Segment Open

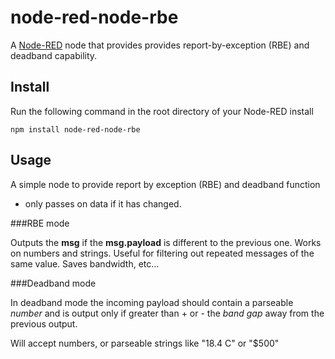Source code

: node-red-node-rbe
=================

A <a href="http://nodered.org" target="_new">Node-RED</a> node that provides
provides report-by-exception (RBE) and deadband capability.

Install
-------

Run the following command in the root directory of your Node-RED install

    npm install node-red-node-rbe


Usage
-----

A simple node to provide report by exception (RBE) and deadband function
- only passes on data if it has changed.

###RBE mode

Outputs the **msg** if the **msg.payload** is different to the previous one.
Works on numbers and strings. Useful for filtering out repeated messages of the
same value. Saves bandwidth, etc...

###Deadband mode

In deadband mode the incoming payload should contain a parseable *number* and is
output only if greater than + or - the *band gap* away from the previous output.

Will accept numbers, or parseable strings like  "18.4 C"  or "$500"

Segment Closed

• Task objective: Which of the lines above carry the string "mode"? Pick them out and copy them.

• Answer to the problem:
###RBE mode
###Deadband mode
In deadband mode the incoming payload should contain a parseable *number* and is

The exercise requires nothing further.